Speech enhancement for target speakers
09741360 · 2017-08-22
Assignee
Inventors
Cpc classification
G10L21/0308
PHYSICS
International classification
G10L15/02
PHYSICS
G10L21/0308
PHYSICS
G10L15/14
PHYSICS
Abstract
A method of speech enhancement for target speakers is presented. A blind source separation (BSS) module is used to separate a plurality of microphone recorded audio mixtures into statistically independent audio components. At least one of a plurality of speaker profiles are used to score and weight each audio components, and a speech mixer is used to first mix the weighted audio components, then align the mixed signals, and finally add the aligned signals to generate an extracted speech signal. Similarly, a noise mixer is used to first weight the audio components, then mix the weighted signals, and finally add the mixed signals to generate an extracted noise signal. Post processing is used to further enhance the extracted speech signal with a Wiener filtering or spectral subtraction procedure by subtracting the shaped power spectrum of extracted noise signal from that of the extracted speech signal.
Claims
1. A method for speech enhancement for at least one of a plurality of target speakers using at least two of a plurality of audio mixtures performing on a digital computer with executable programming code and data memories comprising steps of: separating the at least two of a plurality of audio mixtures into a same number of audio components by using a blind source separation signal processor; weighting and mixing the at least two of a plurality of audio components into an extracted speech signal, wherein a plurality of speech mixing weights are generated by comparing the audio components with target speaker profile(s); weighting and mixing the at least two of a plurality of audio components into an extracted noise signal, wherein a plurality of noise mixing weights are generated by comparing the audio components with at least one of a plurality of noise profiles, or the target speaker profile(s) when no noise profile is provided; and enhancing the extracted speech signal with a Wiener filter by first shaping a power spectrum of said extracted noise signal via matching it to a power spectrum of said extracted speech signal, and then subtracting the shaped extracted noise power spectrum from the power spectrum of said extracted speech signal.
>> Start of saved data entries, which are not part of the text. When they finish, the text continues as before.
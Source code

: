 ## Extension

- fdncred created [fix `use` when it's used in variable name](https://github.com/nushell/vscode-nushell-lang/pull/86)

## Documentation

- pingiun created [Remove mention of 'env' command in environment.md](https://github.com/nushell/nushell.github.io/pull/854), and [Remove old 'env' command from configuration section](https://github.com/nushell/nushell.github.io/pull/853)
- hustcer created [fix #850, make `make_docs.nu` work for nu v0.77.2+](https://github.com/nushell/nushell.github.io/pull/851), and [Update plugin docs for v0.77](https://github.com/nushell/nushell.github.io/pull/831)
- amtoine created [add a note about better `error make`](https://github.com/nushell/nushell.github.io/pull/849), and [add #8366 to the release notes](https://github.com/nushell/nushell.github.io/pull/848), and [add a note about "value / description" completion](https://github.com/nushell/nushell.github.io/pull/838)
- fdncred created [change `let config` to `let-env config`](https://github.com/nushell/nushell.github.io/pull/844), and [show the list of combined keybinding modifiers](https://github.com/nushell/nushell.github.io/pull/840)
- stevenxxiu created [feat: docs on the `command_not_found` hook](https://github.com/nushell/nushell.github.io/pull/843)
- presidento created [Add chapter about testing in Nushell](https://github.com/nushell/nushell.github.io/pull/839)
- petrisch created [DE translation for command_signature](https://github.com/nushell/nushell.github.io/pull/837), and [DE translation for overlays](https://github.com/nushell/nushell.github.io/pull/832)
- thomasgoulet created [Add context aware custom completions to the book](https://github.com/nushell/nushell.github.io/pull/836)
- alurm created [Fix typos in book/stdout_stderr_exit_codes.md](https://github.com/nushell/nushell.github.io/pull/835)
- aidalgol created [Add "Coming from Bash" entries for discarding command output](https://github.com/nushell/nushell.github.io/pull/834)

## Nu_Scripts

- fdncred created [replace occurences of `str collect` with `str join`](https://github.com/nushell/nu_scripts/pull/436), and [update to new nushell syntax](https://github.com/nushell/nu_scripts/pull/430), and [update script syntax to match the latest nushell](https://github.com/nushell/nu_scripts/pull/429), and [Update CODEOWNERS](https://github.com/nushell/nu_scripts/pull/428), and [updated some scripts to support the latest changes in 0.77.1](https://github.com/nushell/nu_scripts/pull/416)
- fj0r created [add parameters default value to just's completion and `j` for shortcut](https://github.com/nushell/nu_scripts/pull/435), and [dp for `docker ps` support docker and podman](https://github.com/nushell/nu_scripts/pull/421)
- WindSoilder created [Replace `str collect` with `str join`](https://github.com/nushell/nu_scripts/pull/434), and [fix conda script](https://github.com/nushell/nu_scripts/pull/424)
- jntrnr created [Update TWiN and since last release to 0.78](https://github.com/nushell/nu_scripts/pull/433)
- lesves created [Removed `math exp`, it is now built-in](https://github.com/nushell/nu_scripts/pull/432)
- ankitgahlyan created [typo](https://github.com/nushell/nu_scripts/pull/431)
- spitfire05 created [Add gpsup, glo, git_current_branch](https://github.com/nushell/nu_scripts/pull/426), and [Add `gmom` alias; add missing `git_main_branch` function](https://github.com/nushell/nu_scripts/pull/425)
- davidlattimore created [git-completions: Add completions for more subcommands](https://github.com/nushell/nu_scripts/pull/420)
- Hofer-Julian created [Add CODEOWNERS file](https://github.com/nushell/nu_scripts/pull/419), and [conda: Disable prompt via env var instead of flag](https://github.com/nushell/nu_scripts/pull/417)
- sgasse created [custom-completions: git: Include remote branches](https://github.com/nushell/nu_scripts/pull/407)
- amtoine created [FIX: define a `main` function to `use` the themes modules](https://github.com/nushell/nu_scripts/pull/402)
2. The method as claimed in claim 1 further comprising steps of transforming the at least two of a plurality of audio mixtures into a frequency domain representation, and separating the audio mixtures in the frequency domain with a demixing matrix for each frequency bin by an independent vector analysis module or a joint blind source separation module.
3. The method as claimed in claim 1 further comprising steps of generating the extracted speech signal by first weighting the audio components, then mixing the weighted audio components with the inverse of the demixing matrix of each frequency bin, then delaying the weighted and mixed audio components, and lastly summing the delayed, weighted and mixed audio components.
4. The method as claimed in claim 3 further comprising steps of extracting acoustic features from each audio components, providing at least one of a plurality of target speaker profiles parameterized with Gaussian mixture models (GMMs) modeling the probability density function of said acoustic features, calculating a logarithm likelihood for each audio component with the GMMs of speaker profile(s), smoothing the logarithm likelihood using an exponentially weighted moving average model, and mapping each smoothed logarithm likelihood to one of the speech mixing weights with a monotonically increasing function.
5. The method as claimed in claim 3 further comprising steps of estimating and tracking the delays among the weighted and mixed audio components using a generalized cross correlation delay estimator.
6. The method as claimed in claim 1 further comprising steps of generating the extracted noise signal by first weighting the audio components, and then adding the weighted audio components to generate the extracted noise signal.
7. The method as claimed in claim 6, wherein at least one of a plurality of noise profiles are provided, further comprising steps of extracting acoustic features from each audio component, calculating a logarithm likelihood for each audio component with Gaussian Mixture Models (GMMs) of the noise profile(s), smoothing each logarithm likelihood using an exponentially weighted moving average model, and transforming each smoothed logarithm likelihood to one of the noise mixing weights with a monotonically increasing function.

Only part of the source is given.